There are a lot more strains of liquid yeast. If you want to make a true-to-style beer it's more likely that you'll be able to recreate that with the right yeast. For example, there are British Ale dry yeast varieties such as S-04, Nottingham, Windsor, CML Four, CML Beoir, CML Midland, Gervin, MJ have a few too. These are pretty much it with several being very similar strains from different suppliers. You're looking at about 4-5 different strains in truth.

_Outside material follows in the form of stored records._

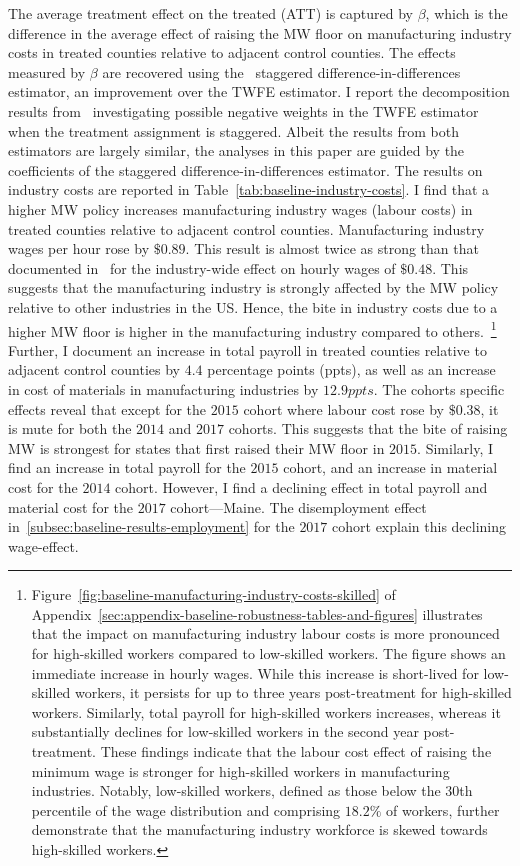 \documentclass[12pt, english]{article}
\begin{document}
    The average treatment effect on the treated (ATT) is captured by $\beta$, which is the difference in the average effect of raising the MW floor on manufacturing industry costs in treated counties relative to adjacent control counties. The effects measured by $\beta$ are recovered using the~\cite{sun2021estimating} staggered difference-in-differences estimator, an improvement over the TWFE estimator. I report the decomposition results from~\cite{de2020two} investigating possible negative weights in the TWFE estimator when the treatment assignment is staggered. Albeit the results from both estimators are largely similar, the analyses in this paper are guided by the coefficients of the staggered difference-in-differences estimator. The results on industry costs are reported in Table~\ref{tab:baseline-industry-costs}. I find that a higher MW policy increases manufacturing industry wages (labour costs) in treated counties relative to adjacent control counties. Manufacturing industry wages per hour rose by $\$0.89$. This result is almost twice as strong than that documented in~\cite{gopalan2021state} for the industry-wide effect on hourly wages of $\$0.48$. This suggests that the manufacturing industry is strongly affected by the MW policy relative to other industries in the US. Hence, the bite in industry costs due to a higher MW floor is higher in the manufacturing industry compared to others.~\footnote{\tiny Figure~\ref{fig:baseline-manufacturing-industry-costs-skilled} of Appendix~\ref{sec:appendix-baseline-robustness-tables-and-figures} illustrates that the impact on manufacturing industry labour costs is more pronounced for high-skilled workers compared to low-skilled workers. The figure shows an immediate increase in hourly wages. While this increase is short-lived for low-skilled workers, it persists for up to three years post-treatment for high-skilled workers. Similarly, total payroll for high-skilled workers increases, whereas it substantially declines for low-skilled workers in the second year post-treatment. These findings indicate that the labour cost effect of raising the minimum wage is stronger for high-skilled workers in manufacturing industries. Notably, low-skilled workers, defined as those below the 30th percentile of the wage distribution and comprising $18.2\%$ of workers, further demonstrate that the manufacturing industry workforce is skewed towards high-skilled workers.} Further, I document an increase in total payroll in treated counties relative to adjacent control counties by $4.4$ percentage points (ppts), as well as an increase in cost of materials in manufacturing industries by $12.9ppts$. The cohorts specific effects reveal that except for the $2015$ cohort where labour cost rose by $\$0.38$, it is mute for both the $2014$ and $2017$ cohorts. This suggests that the bite of raising MW is strongest for states that first raised their MW floor in $2015$. Similarly, I find an increase in total payroll for the $2015$ cohort, and an increase in material cost for the $2014$ cohort. However, I find a declining effect in total payroll and material cost for the $2017$ cohort---Maine. The disemployment effect in~\ref{subsec:baseline-results-employment} for the $2017$ cohort explain this declining wage-effect.
    
\end{document}
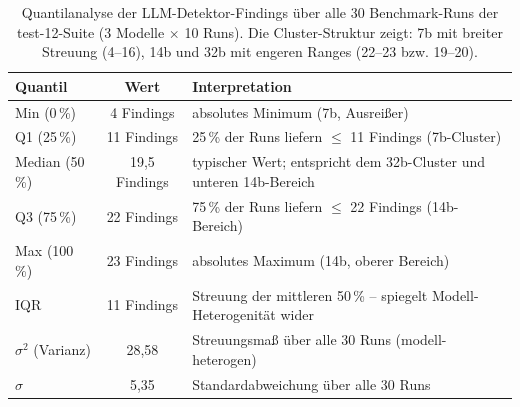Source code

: \begin{table}[htbp]
\centering
\setlength{\tabcolsep}{3.5pt}
\renewcommand{\arraystretch}{1.15}
\caption[Beispielzeilen aus dem CSV-Export (test-12)]{Repräsentative Beispielzeilen aus \texttt{results/benchmark/summary.csv} (test-12-Suite; jeweils Run~01 pro Modell).}
%
\label{tab:csv_beispiel}
\end{table}

\clearpage

\label{app:statistik_quantile_12}

\begin{table}[htbp]
\centering
\setlength{\tabcolsep}{4pt}
\renewcommand{\arraystretch}{1.2}
\caption[Quantilanalyse der LLM-Findings (test-12, alle 30 Runs)]{Quantilanalyse der LLM-Detektor-Findings über alle 30 Benchmark-Runs der test-12-Suite (3 Modelle $\times$ 10 Runs). Die Cluster-Struktur zeigt: 7b mit breiter Streuung (4--16), 14b und 32b mit engeren Ranges (22--23 bzw. 19--20).}
\begin{tabular}{|l|c|p{7cm}|}
\hline
\textbf{Quantil} & \textbf{Wert} & \textbf{Interpretation} \\
\hline
Min (0\,\%)     & 4 Findings  & absolutes Minimum (7b, Ausreißer) \\
\hline
Q1 (25\,\%)     & 11 Findings & 25\,\% der Runs liefern $\leq$ 11 Findings (7b-Cluster) \\
\hline
Median (50\,\%) & 19{,}5 Findings & typischer Wert; entspricht dem 32b-Cluster und unteren 14b-Bereich \\
\hline
Q3 (75\,\%)     & 22 Findings & 75\,\% der Runs liefern $\leq$ 22 Findings (14b-Bereich) \\
\hline
Max (100\,\%)   & 23 Findings & absolutes Maximum (14b, oberer Bereich) \\
\hline
\ac{IQR}             & 11 Findings & Streuung der mittleren 50\,\% -- spiegelt Modell-Heterogenität wider \\
\hline
$\sigma^2$ (Varianz) & 28{,}58     & Streuungsmaß über alle 30 Runs (modell-heterogen) \\
\hline
$\sigma$             &  5{,}35     & Standardabweichung über alle 30 Runs \\
\hline
\end{tabular}
\label{tab:statistik_quantile}
\end{table}

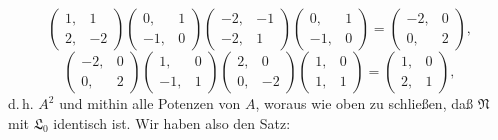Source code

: \[
\begin{pmatrix} 1, & 1 \\ 2, & -2 \end{pmatrix}\begin{pmatrix} 0, & 1 \\ -1, & 0 \end{pmatrix}\begin{pmatrix} -2, & -1 \\ -2, & 1 \end{pmatrix}\begin{pmatrix} 0, & 1 \\ -1, & 0 \end{pmatrix} = \begin{pmatrix} -2, & 0 \\ 0, & 2 \end{pmatrix},
\]
\[
\begin{pmatrix} -2, & 0 \\ 0, & 2 \end{pmatrix}\begin{pmatrix} 1, & 0 \\ -1, & 1 \end{pmatrix}\begin{pmatrix} 2, & 0 \\ 0, & -2 \end{pmatrix}\begin{pmatrix} 1, & 0 \\ 1, & 1 \end{pmatrix} = \begin{pmatrix} 1, & 0 \\ 2, & 1 \end{pmatrix},
\]
d.\,h. $A^2$ und mithin alle Potenzen von $A$, woraus wie oben zu schließen, daß $\mathfrak{N}$ mit $\mathfrak{L}_0$ identisch ist. Wir haben also den Satz:


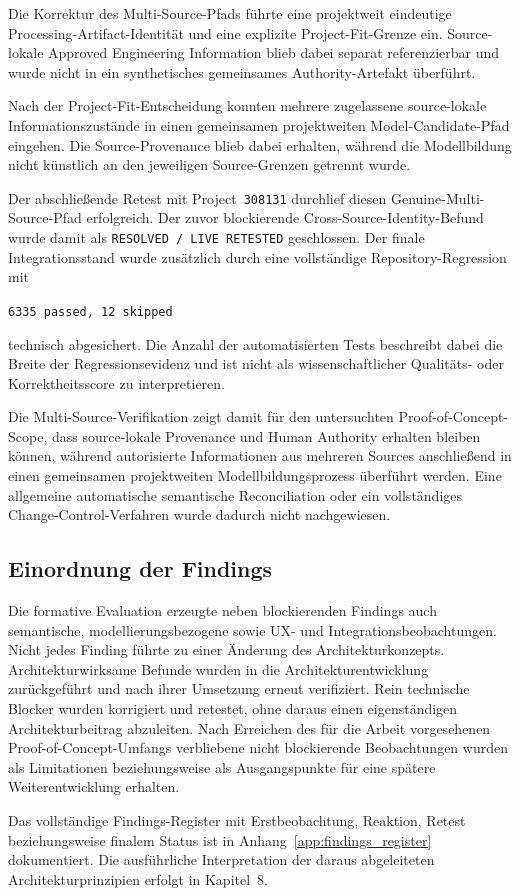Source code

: Die Korrektur des Multi-Source-Pfads führte eine projektweit eindeutige
Processing-Artifact-Identität und eine explizite Project-Fit-Grenze ein.
Source-lokale Approved Engineering Information blieb dabei separat
referenzierbar und wurde nicht in ein synthetisches gemeinsames
Authority-Artefakt überführt.

Nach der Project-Fit-Entscheidung konnten mehrere zugelassene
source-lokale Informationszustände in einen gemeinsamen projektweiten
Model-Candidate-Pfad eingehen. Die Source-Provenance blieb dabei erhalten,
während die Modellbildung nicht künstlich an den jeweiligen Source-Grenzen
getrennt wurde.

Der abschließende Retest mit Project~\texttt{308131} durchlief diesen
Genuine-Multi-Source-Pfad erfolgreich. Der zuvor blockierende
Cross-Source-Identity-Befund wurde damit als
\texttt{RESOLVED / LIVE RETESTED} geschlossen. Der finale
Integrationsstand wurde zusätzlich durch eine vollständige
Repository-Regression mit

\begin{center}
\texttt{6335 passed, 12 skipped}
\end{center}

technisch abgesichert. Die Anzahl der automatisierten Tests beschreibt dabei
die Breite der Regressionsevidenz und ist nicht als wissenschaftlicher
Qualitäts- oder Korrektheitsscore zu interpretieren.

Die Multi-Source-Verifikation zeigt damit für den untersuchten
Proof-of-Concept-Scope, dass source-lokale Provenance und Human Authority
erhalten bleiben können, während autorisierte Informationen aus mehreren
Sources anschließend in einen gemeinsamen projektweiten Modellbildungsprozess
überführt werden. Eine allgemeine automatische semantische Reconciliation
oder ein vollständiges Change-Control-Verfahren wurde dadurch nicht
nachgewiesen.

\subsection{Einordnung der Findings}

Die formative Evaluation erzeugte neben blockierenden Findings auch
semantische, modellierungsbezogene sowie UX- und
Integrationsbeobachtungen. Nicht jedes Finding führte zu einer Änderung des
Architekturkonzepts. Architekturwirksame Befunde wurden in die
Architekturentwicklung zurückgeführt und nach ihrer Umsetzung erneut
verifiziert. Rein technische Blocker wurden korrigiert und retestet, ohne
daraus einen eigenständigen Architekturbeitrag abzuleiten. Nach Erreichen des
für die Arbeit vorgesehenen Proof-of-Concept-Umfangs verbliebene
nicht blockierende Beobachtungen wurden als Limitationen beziehungsweise als
Ausgangspunkte für eine spätere Weiterentwicklung erhalten.

Das vollständige Findings-Register mit Erstbeobachtung, Reaktion,
Retest beziehungsweise finalem Status ist in
Anhang~\ref{app:findings_register} dokumentiert. Die ausführliche
Interpretation der daraus abgeleiteten Architekturprinzipien erfolgt in
Kapitel~8.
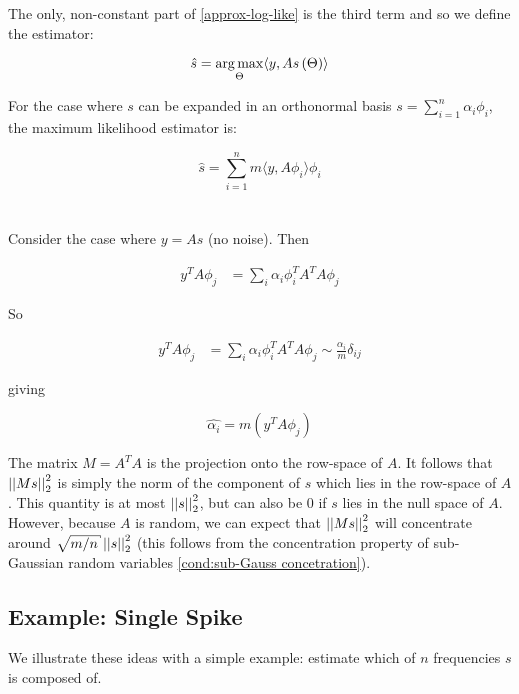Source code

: The only, non-constant part of \eqref{approx-log-like} is the third term and so we define the estimator:

\begin{equation}
\hat{s} = \operatorname*{arg\,max}_{\Theta} \langle y , As\left(\Theta\right)\rangle
\label{eq: compressive-estimator}
\end{equation}

For the case where \(s\) can be expanded in an orthonormal basis \(s = \sum_{i=1}^n \alpha_i\phi_i\), the maximum likelihood estimator is:

\begin{equation}
\hat{s} = \sum_{i=1}^n m\langle y, A\phi_i\rangle \phi_i
\end{equation}
\\
\\
Consider the case where \( y = As\) (no noise). Then

\begin{align*}
y^TA\phi_j &= \sum_i \alpha_i \phi_i^TA^TA\phi_j
\end{align*}

So 

\begin{align*}
y^TA\phi_j &= \sum_i \alpha_i \phi_i^TA^TA\phi_j \sim \frac{\alpha_i}{m} \delta_{ij}
\end{align*}

giving
 
\begin{equation}
\hat{\alpha_i} = m\left(y^TA\phi_j\right)
\end{equation}

\begin{remark}
The matrix \(M = A^TA\) is the projection onto the row-space of \(A\). It follows that \(\left|\left|Ms\right|\right|_2^2\) is simply the norm of the component of \(s\) which lies in the row-space of \(A\). This quantity is at most \(\left|\left|s\right|\right|_2^2\), but can also be \(0\) if \(s\) lies in the null space of \(A\). However, because \(A\) is random, we can expect that \(\left|\left|Ms\right|\right|_2^2\) will concentrate around \(\sqrt{m/n}\vectornorm{s}_2^2\) (this follows from the concentration property of sub-Gaussian random variables \eqref{cond:sub-Gauss concetration}).
\end{remark}

\subsection{Example: Single Spike}
We illustrate these ideas with a simple example: estimate which of \(n\) frequencies \(s\) is composed of.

Compare that to Wyeast liquid strains. Alone, Wyeast have 1028 London, 1084 Irish, 1098 British, 1099 Whitbread, 1187 Ringwood, 1203 Burton IPA, 1275 Thames Valley, 1318 London Ale III, 1335 British Ale II, 1469 West Yorkshire, 1728 Scottish, 1768 English Special, 1882 Thames Valley dry, 1968 ESB. That's a lot more choice.
I use dry yeast almost exclusively because I'm happy to be roughly in the ballpark with yeast flavour. I have also brewed recipes that will be OK with dry yeast. On the odd occasion I've used liquid (3068 Weihenstephan Weizen) it took the beer and flavour complexity to a different level.
Dry yeast manufacturing is an expensive business so only a limited range of popular strains will ever be produced. I would also guess that certain strains are chosen because they lend themselves well to the drying process, rather than for their outright flavour.
Some people produce great beers with dry yeast and many commercial breweries use it because it's simple and consistent. Nothing wrong with dry yeast if it suits your recipe and brewing style.